La création littéraire sur internet…
C’est un phénomène important en Chine et dans la liste longue du prix Mao Dun, il y a eu, pour la première fois, des romans créés sur internet; ce sont des auteurs très jeunes. En Chine, cela a un effet positif très important et je souhaite que cela se développe encore davantage. Quant à la qualité littéraire, c’est autre chose, ce sont des textes écrits trop rapidement…
Editeurs, agents et traducteurs…
Il faut dire tout d’abord qu’il est très difficile pour un écrivain chinois de se faire publier aux Etats Unis, en Angleterre ou en France, alors que les écrivains occidentaux ont beaucoup de facilités pour être édités en Chine. J’ai eu beaucoup de chance d’être publié comme je l’ai été en France et toutes mes publications à l’étranger ont commencé par la France. En Angleterre et aux Etats Unis, ils achètent les livres qui ont eu du succès en France.
Mon agent, jusqu’en 2008, Laura Susijn, m’a beaucoup aidé, mais depuis cette date, je travaille avec Nurnberg Associates.
Avec mes traducteurs en France, les relations sont bonnes et on se connaît bien, qu’il s’agisse de Claude Payen, d’Isabelle Rabut ou d’ Emmanuelle Péchenart.
Dans le monde anglophone, j’ai d’excellents rapports avec Howard Goldblatt; il a plus de 70 ans et je l’appelle « grand frère » ; il est très intéressant, très vivant et professeur d’université. Oui je sais qu’il a la réputation de manier le ciseau quand il trouve qu’il y a des longueurs mais je n’ai pas eu de problème avec lui; c’est quelqu’un de très consciencieux qui prend très au sérieux son rôle de traducteur .
Je comprends que vous soyez étonné que les trois romanciers chinois, Jiang Rong, Su Tong et moi-même, qui ont eu le prix Man Asia, ont tous été traduits par Howard Goldblatt, mais le plus étonné c’était moi car je pensais n’avoir aucune chance après deux lauréats chinois les années précédentes.
La campagne puis Nankin…
De nombreux écrivains habitent Nankin : Su Tong, Ye Zhaoyan, Han Dong, Huang Beija (2) ; quant à moi, avant Nankin, j’ai vécu de 1958 à 1989 dans un village du Jianxi. La campagne a une grande importance pour moi, mais mon père était un intellectuel qui a subi le mouvement anti droitier et ma mère était enseignante. Je ne viens pas d’une famille de paysans comme Mo Yan, cela fait une grande différence.

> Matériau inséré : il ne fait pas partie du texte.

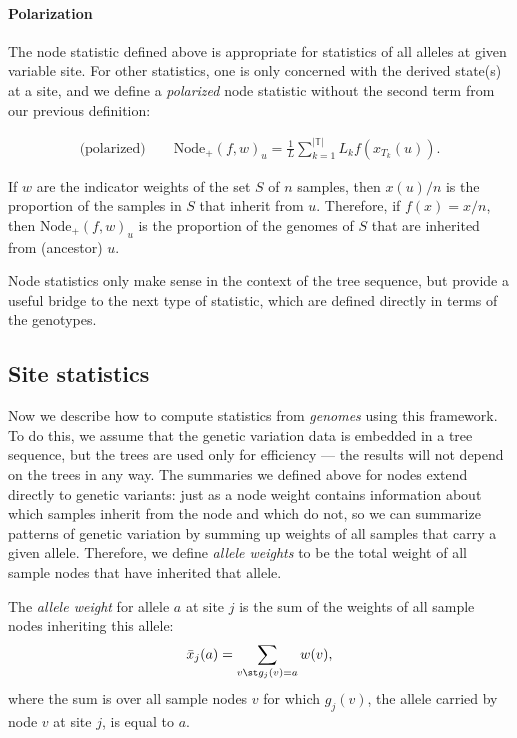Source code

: \documentclass{article}
\newcommand{\nodep}{\mbox{Node}_+} %
\newcommand{\treeseq}{\mathbb{T}} %
\newcommand{\iw}{w} %
\newcommand{\nw}{x} %
\newcommand{\aw}{{\bar x}} %
\begin{document}
\paragraph{Polarization}
The node statistic defined above is appropriate for statistics of all alleles at given variable site.
For other statistics, one is only concerned with the derived state(s) at a site,
and we define a \emph{polarized} node statistic without the second term from our previous definition:

\begin{align}
    \text{(polarized)} \qquad
    \nodep(f, \iw)_u
    =
    \frac{1}{L} \sum_{k=1}^{|\treeseq|} L_k f(\nw_{T_k}(u)) .
\end{align}

\begin{example} \label{ex:ancestry_props} 
    If $\iw$ are the indicator weights of the set $S$ of $n$ samples,
    then $\nw(u) / n$ is the proportion of the samples in $S$ that inherit from $u$.
    Therefore, if $f(x) = x / n$,
    then $\nodep(f, \iw)_u$ is the proportion of the genomes of $S$
    that are inherited from (ancestor) $u$.
\end{example}

Node statistics only make sense in the context of the tree sequence,
but provide a useful bridge to the next type of statistic,
which are defined directly in terms of the genotypes.


\subsection*{Site statistics}

Now we describe how to compute statistics from \emph{genomes} using this framework.
To do this, we assume that the genetic variation data is embedded in a tree sequence,
but the trees are used only for efficiency --- the results will not depend on
the trees in any way. The summaries we defined above for nodes
extend directly to genetic variants: just as a node weight contains information about
which samples inherit from the node and which do not,
so we can summarize patterns of genetic variation by summing up weights of all samples
that carry a given allele.
Therefore, we define \emph{allele weights} to be
the total weight of all sample nodes that have inherited that allele.

\begin{definition}
    The \emph{allele weight} for allele $a$ at site $j$ is the sum of the weights
    of all sample nodes inheriting this allele:
    \begin{align*}
        \aw_j(a) = \sum_{v \st g_j(v) = a} \iw(v) ,
    \end{align*}
    where the sum is over all sample nodes $v$ for which
    $g_j(v)$, the allele carried by node $v$ at site $j$, is equal to $a$.
\end{definition}
\end{document}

A Nankin, je fais beaucoup de sport, j’ai commencé dans les cours de récréation car j’ai toujours vécu dans des écoles pendant ma jeunesse.

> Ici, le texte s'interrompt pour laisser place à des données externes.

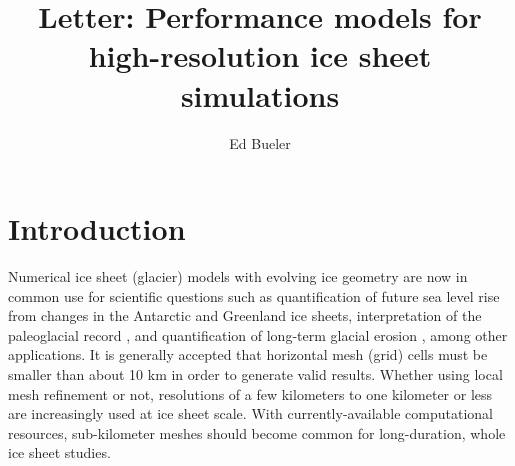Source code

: \documentclass[twocolumn,letterpaper]{igs}
\begin{document}
\title[Performance models for high-resolution ice sheet simulations]{Letter: Performance models for \\ high-resolution ice sheet simulations}


\author{Ed Bueler}



\maketitle

\sectionsize

\section{Introduction}

Numerical ice sheet (glacier) models with evolving ice geometry are now in common use for scientific questions such as quantification of future sea level rise from changes in the Antarctic \citep{Seroussietal2020} and Greenland \citep{Goelzeretal2020} ice sheets, interpretation of the paleoglacial record \citep{Weberetal2021}, and quantification of long-term glacial erosion \citep{SeguinotDelaney2021}, among other applications.  It is generally accepted that horizontal mesh (grid) cells must be smaller than about 10 km in order to generate valid results.  Whether using local mesh refinement \citep[for example]{Hoffmanetal2018} or not, resolutions of a few kilometers to one kilometer \citep{SeguinotDelaney2021} or less \citep{Aschwandenetal2019} are increasingly used at ice sheet scale.  With currently-available computational resources, sub-kilometer meshes should become common for long-duration, whole ice sheet studies.
\end{document}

La musique a pour moi une grande importance, je joue du erhu ; j’ai commencé très jeune et je pense que j’avais quelques dispositions mais je n’ai pas eu un véritable apprentissage; en ville, j’aurais pu avoir une vraie formation et peut-être ma vie aurait été très différente…
Votre vie d’écrivain…
Avant 1999, j’écrivais toujours la nuit; après 35 ans, je travaille le jour, c’est meilleur pour la santé ! Quand j’écris un roman, je travaille tous les jours avec des cigarettes et sans musique. Pendant plus de dix ans, j’ai bu du café avec de la nourriture occidentale, des cigares et du whisky. Maintenant, je deviens de plus en plus Chinois dans mes goûts, je bois du thé mais pas de moataï, c’est trop fort…
Bertrand Mialaret
(1) Chan Koonchung est né à Shanghaï et vit à Hong Kong et à Pékin. Son roman « The fat years » publié à Hong Kong et à Taiwan en 2009 mais interdit en Chine a suscité un très grand intérêt. La traduction anglaise par Michael S. Duke (avec une préface de Julia Lovell) a été publié cet été par Doubleday; la version française sortira bientôt chez Grasset.

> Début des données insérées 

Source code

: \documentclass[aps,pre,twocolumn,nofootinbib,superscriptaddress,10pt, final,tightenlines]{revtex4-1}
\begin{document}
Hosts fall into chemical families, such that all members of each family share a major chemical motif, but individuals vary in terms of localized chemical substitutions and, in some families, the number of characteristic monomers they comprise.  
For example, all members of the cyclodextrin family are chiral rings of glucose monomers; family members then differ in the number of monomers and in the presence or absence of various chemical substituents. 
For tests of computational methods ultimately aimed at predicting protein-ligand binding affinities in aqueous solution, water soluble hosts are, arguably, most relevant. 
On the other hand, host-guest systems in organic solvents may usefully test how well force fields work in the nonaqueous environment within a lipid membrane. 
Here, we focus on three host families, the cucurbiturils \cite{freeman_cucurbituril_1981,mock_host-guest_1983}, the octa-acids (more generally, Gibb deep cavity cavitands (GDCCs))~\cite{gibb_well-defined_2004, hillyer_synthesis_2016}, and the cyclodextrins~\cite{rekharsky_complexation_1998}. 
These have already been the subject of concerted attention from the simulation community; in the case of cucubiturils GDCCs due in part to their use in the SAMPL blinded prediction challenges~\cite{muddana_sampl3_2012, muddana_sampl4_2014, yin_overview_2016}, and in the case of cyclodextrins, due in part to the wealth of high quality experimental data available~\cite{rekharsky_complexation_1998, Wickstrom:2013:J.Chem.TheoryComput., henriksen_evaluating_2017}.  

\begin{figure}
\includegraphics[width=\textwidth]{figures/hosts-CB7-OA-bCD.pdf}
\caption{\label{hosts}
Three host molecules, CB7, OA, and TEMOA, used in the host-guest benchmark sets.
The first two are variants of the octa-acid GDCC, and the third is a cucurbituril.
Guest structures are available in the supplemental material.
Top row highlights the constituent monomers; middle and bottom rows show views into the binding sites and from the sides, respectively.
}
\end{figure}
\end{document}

C’est un texte absolument passionnant sur la Chine de…2013. Comme moi, vous ne refermerez pas ce livre avant de l’avoir terminé…
(2) Tous sauf Han Dong, ont eu plusieurs de leurs ouvrages traduits en français; un livre de Han Dong, « Banished » vient d’être traduit en anglais par Nicky Harman et publié par University of Hawaï Press.